DATA FOR THIS TASK
= Beginning of Section =
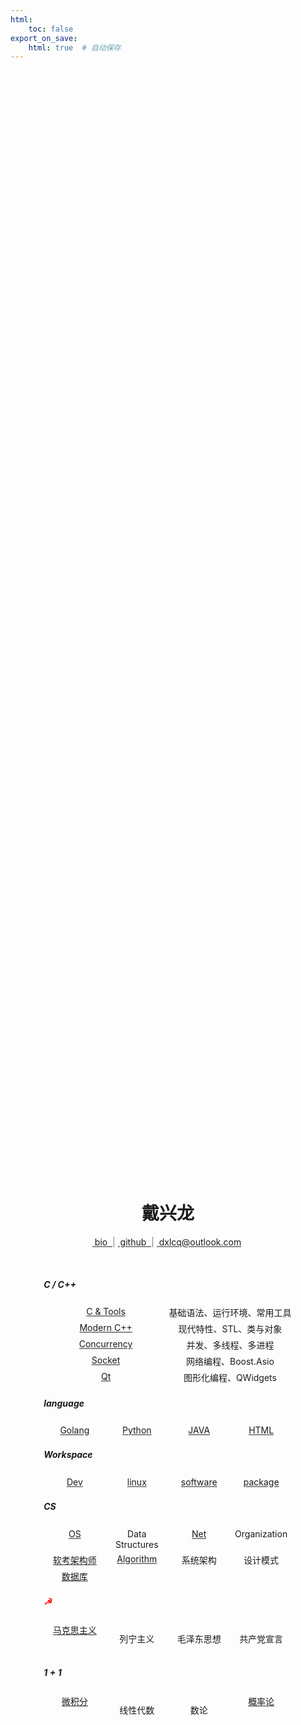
 ```yaml
---
html:
    toc: false
export_on_save:
    html: true  # 自动保存
---
```


<style>
    .center {
        position: absolute;
        top: 55%;
        left: 50%;
        transform: translate(-50%, -30%);
        text-align: center;
    }

    .left {
        text-align: left;
    }

    .container {
        display: flex;
        text-align: center;
    }

    .item {
        flex: 1;
        margin: 3px 0;
    }
</style>

<div class="center">

<h1> 戴兴龙 </h1>

<a href="joker/index.html" > &nbsp;bio&nbsp; </a> <span style="color:grey"> | </span>  <a href="https://github.com/daixll"> &nbsp;github&nbsp; </a>  <span style="color:grey">  | </span>  <a href="mailto:dxlcq@outlook.com">&nbsp;dxlcq@outlook.com&nbsp; </a>

&nbsp;&nbsp;&nbsp;&nbsp;&nbsp;&nbsp;&nbsp;&nbsp;&nbsp;&nbsp;&nbsp;&nbsp;&nbsp;&nbsp;&nbsp;&nbsp;&nbsp;&nbsp;&nbsp;&nbsp;&nbsp;&nbsp;&nbsp;&nbsp;&nbsp;&nbsp;&nbsp;&nbsp;&nbsp;&nbsp;&nbsp;&nbsp;&nbsp;&nbsp;&nbsp;&nbsp;&nbsp;&nbsp;&nbsp;&nbsp;&nbsp;&nbsp;&nbsp;&nbsp;&nbsp;&nbsp;&nbsp;&nbsp;&nbsp;&nbsp;&nbsp;&nbsp;&nbsp;&nbsp;&nbsp;&nbsp;&nbsp;&nbsp;&nbsp;&nbsp;&nbsp;&nbsp;&nbsp;&nbsp;&nbsp;&nbsp;&nbsp;&nbsp;&nbsp;&nbsp;&nbsp;&nbsp;&nbsp;&nbsp;&nbsp;&nbsp;&nbsp;&nbsp;&nbsp;&nbsp;&nbsp;&nbsp;&nbsp;&nbsp;&nbsp;&nbsp;&nbsp;&nbsp;&nbsp;&nbsp;&nbsp;&nbsp;&nbsp;&nbsp;&nbsp;&nbsp;&nbsp;&nbsp;&nbsp;&nbsp;&nbsp;


<h5 class="left"> C / C++ </h5>

<div class="container">
    <div class="item">
        <a href="CPP/C/index.html"> C & Tools </a>
    </div>
    <div class="item">基础语法、运行环境、常用工具</div>
</div>

<div class="container">
    <div class="item">
        <a href="CPP/C++/index.html"> Modern C++ </a>
    </div>
    <div class="item">现代特性、STL、类与对象</div>
</div>

<div class="container">
    <div class="item">
        <a href="CPP/C++ Concurrency/index.html"> Concurrency </a>
    </div>
    <div class="item">并发、多线程、多进程</div>
</div>

<div class="container">
    <div class="item">
        <a href="CPP/C++ Socket/index.html"> Socket </a>
    </div>
    <div class="item">网络编程、Boost.Asio</div>
</div>

<div class="container">
    <div class="item">
        <a href="CPP/C++ Qt/index.html"> Qt </a>
    </div>
    <div class="item">图形化编程、QWidgets</div>
</div>

<h5 class="left"> language </h5>

<div class="container">
    <div class="item">
        <a href="GO/index.html"> Golang </a>
    </div>
    <div class="item">
        <a href="PY/index.html"> Python </a>
    </div>
    <div class="item">
        <a href="JAVA/index.html"> JAVA </a>
    </div>
    <div class="item">
        <a href="HTML/index.html"> HTML </a>
    </div>
</div>

<h5 class="left"> Workspace </h5>

<div class="container">
    <div class="item">
        <a href="Dev/index.html"> Dev </a>
    </div>
    <div class="item">
        <a href="Linux/index.html"> linux </a>
    </div>
    <div class="item">
        <a href="SoftWare/index.html"> software </a>
    </div>
    <div class="item">
        <a href="Package/index.html"> package </a>
    </div>
</div>



<h5 class="left"> CS </h5>

<div class="container">
    <div class="item">
        <a href="OS/index.html"> OS </a>
    </div>
    <div class="item">
        Data Structures
    </div>
    <div class="item">
        <a href="NET/index.html"> Net </a>
    </div>
    <div class="item">
        Organization
    </div>
</div>

<div class="container">
    <div class="item">
        <a href="Engineer/index.html"> 软考架构师 </a>
    </div>
    <div class="item">
        <a href="algorithm/index.html"> Algorithm </a>
    </div>
    <div class="item">
        系统架构
    </div>
    <div class="item">
        设计模式
    </div>
</div>

<div class="container">
    <div class="item">
        <a href="MySQL/index.html"> 数据库 </a>
    </div>
    <div class="item">
        <a href="123/index.html">  </a>
    </div>
    <div class="item">
        <a href="123/index.html">  </a>
    </div>
    <div class="item">
        <a href="algorithm/index.html">  </a>
    </div>
</div>


<h5 class="left"><span style="color:red;">☭</span></h5>

<div class="container">
    <div class="item">
        <a href="马克思/index.html"> 马克思主义 </a>
    </div>
    <div class="item">
        <p href="123/index.html"> 列宁主义 </a>
    </div>
    <div class="item">
        <p href="123/index.html"> 毛泽东思想 </a>
    </div>
    <div class="item">
        <p href="123/index.html"> 共产党宣言 </a>
    </div>
</div>

<h5 class="left">

$1+1$

</h5>

<div class="container">
    <div class="item">
        <a href="微积分/index.html"> 微积分 </a>
    </div>
    <div class="item">
        <p href="123/index.html"> 线性代数 </a>
    </div>
    <div class="item">
        <p href="123/index.html"> 数论 </a>
    </div>
    <div class="item">
        <a href="概率论/index.html"> 概率论 </a>
    </div>
</div>

</div>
= End of Section =
TASK INSTRUCTIONS
Type the entries again verbatim. Drop the images.

REPLY TO THE TASK
 ```yaml
---
html:
    toc: false
export_on_save:
    html: true  # 自动保存
---
```


<style>
    .center {
        position: absolute;
        top: 55%;
        left: 50%;
        transform: translate(-50%, -30%);
        text-align: center;
    }

    .left {
        text-align: left;
    }

    .container {
        display: flex;
        text-align: center;
    }

    .item {
        flex: 1;
        margin: 3px 0;
    }
</style>

<div class="center">

<h1> 戴兴龙 </h1>

<a href="joker/index.html" > &nbsp;bio&nbsp; </a> <span style="color:grey"> | </span>  <a href="https://github.com/daixll"> &nbsp;github&nbsp; </a>  <span style="color:grey">  | </span>  <a href="mailto:dxlcq@outlook.com">&nbsp;dxlcq@outlook.com&nbsp; </a>

&nbsp;&nbsp;&nbsp;&nbsp;&nbsp;&nbsp;&nbsp;&nbsp;&nbsp;&nbsp;&nbsp;&nbsp;&nbsp;&nbsp;&nbsp;&nbsp;&nbsp;&nbsp;&nbsp;&nbsp;&nbsp;&nbsp;&nbsp;&nbsp;&nbsp;&nbsp;&nbsp;&nbsp;&nbsp;&nbsp;&nbsp;&nbsp;&nbsp;&nbsp;&nbsp;&nbsp;&nbsp;&nbsp;&nbsp;&nbsp;&nbsp;&nbsp;&nbsp;&nbsp;&nbsp;&nbsp;&nbsp;&nbsp;&nbsp;&nbsp;&nbsp;&nbsp;&nbsp;&nbsp;&nbsp;&nbsp;&nbsp;&nbsp;&nbsp;&nbsp;&nbsp;&nbsp;&nbsp;&nbsp;&nbsp;&nbsp;&nbsp;&nbsp;&nbsp;&nbsp;&nbsp;&nbsp;&nbsp;&nbsp;&nbsp;&nbsp;&nbsp;&nbsp;&nbsp;&nbsp;&nbsp;&nbsp;&nbsp;&nbsp;&nbsp;&nbsp;&nbsp;&nbsp;&nbsp;&nbsp;&nbsp;&nbsp;&nbsp;&nbsp;&nbsp;&nbsp;&nbsp;&nbsp;&nbsp;&nbsp;&nbsp;


<h5 class="left"> C / C++ </h5>

<div class="container">
    <div class="item">
        <a href="CPP/C/index.html"> C & Tools </a>
    </div>
    <div class="item">基础语法、运行环境、常用工具</div>
</div>

<div class="container">
    <div class="item">
        <a href="CPP/C++/index.html"> Modern C++ </a>
    </div>
    <div class="item">现代特性、STL、类与对象</div>
</div>

<div class="container">
    <div class="item">
        <a href="CPP/C++ Concurrency/index.html"> Concurrency </a>
    </div>
    <div class="item">并发、多线程、多进程</div>
</div>

<div class="container">
    <div class="item">
        <a href="CPP/C++ Socket/index.html"> Socket </a>
    </div>
    <div class="item">网络编程、Boost.Asio</div>
</div>

<div class="container">
    <div class="item">
        <a href="CPP/C++ Qt/index.html"> Qt </a>
    </div>
    <div class="item">图形化编程、QWidgets</div>
</div>

<h5 class="left"> language </h5>

<div class="container">
    <div class="item">
        <a href="GO/index.html"> Golang </a>
    </div>
    <div class="item">
        <a href="PY/index.html"> Python </a>
    </div>
    <div class="item">
        <a href="JAVA/index.html"> JAVA </a>
    </div>
    <div class="item">
        <a href="HTML/index.html"> HTML </a>
    </div>
</div>

<h5 class="left"> Workspace </h5>

<div class="container">
    <div class="item">
        <a href="Dev/index.html"> Dev </a>
    </div>
    <div class="item">
        <a href="Linux/index.html"> linux </a>
    </div>
    <div class="item">
        <a href="SoftWare/index.html"> software </a>
    </div>
    <div class="item">
        <a href="Package/index.html"> package </a>
    </div>
</div>



<h5 class="left"> CS </h5>

<div class="container">
    <div class="item">
        <a href="OS/index.html"> OS </a>
    </div>
    <div class="item">
        Data Structures
    </div>
    <div class="item">
        <a href="NET/index.html"> Net </a>
    </div>
    <div class="item">
        Organization
    </div>
</div>

<div class="container">
    <div class="item">
        <a href="Engineer/index.html"> 软考架构师 </a>
    </div>
    <div class="item">
        <a href="algorithm/index.html"> Algorithm </a>
    </div>
    <div class="item">
        系统架构
    </div>
    <div class="item">
        设计模式
    </div>
</div>

<div class="container">
    <div class="item">
        <a href="MySQL/index.html"> 数据库 </a>
    </div>
    <div class="item">
        <a href="123/index.html">  </a>
    </div>
    <div class="item">
        <a href="123/index.html">  </a>
    </div>
    <div class="item">
        <a href="algorithm/index.html">  </a>
    </div>
</div>


<h5 class="left"><span style="color:red;">☭</span></h5>

<div class="container">
    <div class="item">
        <a href="马克思/index.html"> 马克思主义 </a>
    </div>
    <div class="item">
        <p href="123/index.html"> 列宁主义 </a>
    </div>
    <div class="item">
        <p href="123/index.html"> 毛泽东思想 </a>
    </div>
    <div class="item">
        <p href="123/index.html"> 共产党宣言 </a>
    </div>
</div>

<h5 class="left">

$1+1$

</h5>

<div class="container">
    <div class="item">
        <a href="微积分/index.html"> 微积分 </a>
    </div>
    <div class="item">
        <p href="123/index.html"> 线性代数 </a>
    </div>
    <div class="item">
        <p href="123/index.html"> 数论 </a>
    </div>
    <div class="item">
        <a href="概率论/index.html"> 概率论 </a>
    </div>
</div>

</div>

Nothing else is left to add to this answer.